Question

How do you find the sum of finite geometric series?

Answer 1

Hint: Here in this question, we have to find the sum of finite geometric series. The geometric series is defined as the series with a constant ratio between the two successive terms. Then by considering the geometric series we have found the sum of the series.

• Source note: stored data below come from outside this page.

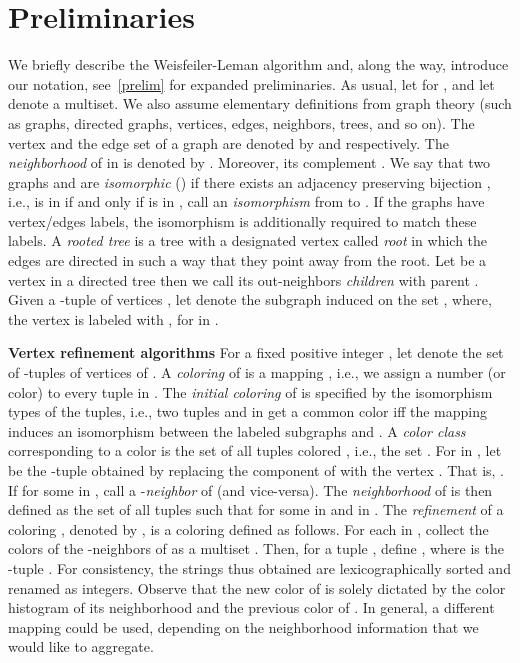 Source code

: \documentclass{article}
\newcommand{\xhdr}[1]{{\noindent\bfseries #1}}
\theoremstyle{definition}
\newcommand{\new}[1]{\emph{#1}}
\begin{document}
\section{Preliminaries}

We briefly describe the Weisfeiler-Leman algorithm and, along the way, introduce our notation, see~\cref{prelim} for expanded preliminaries. As usual, let  for , and let  denote a multiset. We also assume elementary definitions from graph theory (such as graphs, directed graphs, vertices, edges, neighbors,
trees, and so on). The vertex and the edge set of a graph  are denoted by  and  respectively. The \new{neighborhood} of  in  is denoted by . Moreover, its complement . We say that two graphs  and  are \new{isomorphic} () if there exists an adjacency preserving bijection , i.e.,  is in  if and only if 
 is in , call  an \emph{isomorphism} from  to . If the graphs have vertex/edges labels, the isomorphism is additionally required to match these labels. A \new{rooted tree} is a tree with a designated vertex called \new{root} in which the edges are directed in such a way that they point away from the root. Let  be a vertex in a directed tree then we call its out-neighbors \new{children} with parent . Given a -tuple of vertices , let  denote the subgraph induced on the set , where, the vertex  is labeled with , for  in . 


\xhdr{Vertex refinement algorithms}\label{vr}
For a fixed positive integer , let  denote the set of -tuples of vertices of . A \new{coloring} of  is a mapping , i.e., we assign a number (or color) to every tuple in . The \new{initial coloring}  of  is specified by the isomorphism types of the tuples, i.e., two tuples  and  in  get a common color iff the mapping  induces an isomorphism between the labeled subgraphs  and . A \new{color class} corresponding to a color  is the set of all tuples colored , i.e., the set . For  in , let  be the -tuple obtained by replacing the  component of  with the vertex . That is, . If  for some  in , call  a -\new{neighbor} of  (and vice-versa). The \emph{neighborhood} of  is then defined as the set of all tuples  such that  for some  in  and  in . The \emph{refinement} of a coloring , denoted by , is a coloring  defined as follows. 
For each  in , collect the colors of the -neighbors of  as a multiset .
Then, for a tuple , define , where  is the -tuple . For consistency, the strings  thus obtained are lexicographically sorted and renamed as integers. Observe that the new color  of  is solely dictated by the color histogram of its neighborhood and the previous color of . In general, a different mapping  could be used, depending on the neighborhood information that we would like to aggregate. 
\end{document}
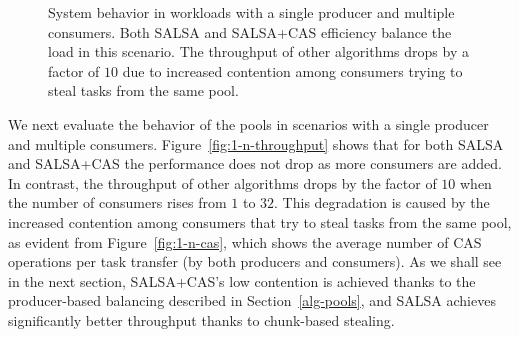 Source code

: \begin{figure}[htb]
	\centering
	\caption{\footnotesize{System behavior in workloads with a single producer and multiple consumers. 
	Both SALSA and SALSA+CAS efficiency balance the load in this scenario. The throughput of other algorithms drops by a factor of $10$ due to increased contention among consumers trying to steal tasks from the same pool.}}
	\label{fig:1-n-perf}
\end{figure}

We next evaluate the behavior of the pools in scenarios with a single producer and multiple consumers. 
Figure~\ref{fig:1-n-throughput} shows that for both SALSA and SALSA+CAS the performance does not drop as more consumers are added. In contrast, the throughput of other algorithms drops by the factor of $10$ when the number of consumers rises from $1$ to $32$. 
This degradation is caused by the increased contention among consumers that try to steal tasks from the same pool, as evident from Figure~\ref{fig:1-n-cas}, which shows the average number of CAS operations per task transfer (by both producers and consumers). As we shall see in the next section, SALSA+CAS's low contention is achieved thanks to the producer-based balancing described in Section~\ref{alg-pools}, and SALSA achieves significantly better throughput thanks to chunk-based stealing.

Complete step-by-step answer:
In the mathematics we have three types of series namely, arithmetic series, geometric series and harmonic series.
The geometric series is defined as the series with a constant ratio between the two successive terms. The finite geometric series is generally represented as $ a,ar,a{r^2},...,a{r^n} $ , where a is first term and r is a common ratio.
Now we have to find the sum of finite geometric series, the sum for finite geometric series is defined by $ {S_n} $
The sum of finite geometric series is
 $ {S_n} = a + ar + a{r^2} + ... + a{r^n} $ ------(1)
Now we multiply the equation (1) by r so we get
 $ \Rightarrow r{S_n} = r\left( {a + ar + a{r^2} + ... + a{r^n}} \right) $
On multiplying we have
 $ \Rightarrow r{S_n} = ar + a{r^2} + a{r^3} + ... + a{r^{n + 1}} $ ------(2)
So, the equation (1) can be written as $ \Rightarrow {S_n} - a = ar + a{r^2} + ... + a{r^n} $ -------(3)
The equation (2) written as $ \Rightarrow r{S_n} = ar + a{r^2} + a{r^3} + ... + a{r^n} + a{r^{n + 1}} $ -----------(4)
Substitute the equation (3) in equation (4) we get
 $ \Rightarrow r{S_n} = {S_n} - a + a{r^{n + 1}} $ ----------(5)
Take $ {S_n} $ to the LHS we get
 $ \Rightarrow r{S_n} - {S_n} = a{r^{n + 1}} - a $ -------(6)
Take $ {S_n} $ common in LHS and a common in RHS we get
 $ \Rightarrow {S_n}(r - 1) = a({r^{n + 1}} - 1) $
The above equation is written as
 $ \Rightarrow {S_n} = \dfrac{{a({r^{n + 1}} - 1)}}{{(r - 1)}} $
So, the correct answer is “ $ \dfrac{{a({r^{n + 1}} - 1)}}{{(r - 1)}} $ ”.

The above formula or sum formula is used for the geometric series which is having the common ratio greater than 1.
The sum of finite geometric series for the common ratio less than 1, we have
 $ {S_n} = \dfrac{{a(1 - {r^{n + 1}})}}{{(1 - r)}} $
So, the correct answer is “ $ {S_n} = \dfrac{{a(1 - {r^{n + 1}})}}{{(1 - r)}} $ ”.

Note: Three different forms of series are arithmetic series, geometric series and harmonic series. For the arithmetic series is the series with common differences. The geometric series is the series with a common ratio. The sum is known as the total value of the given series.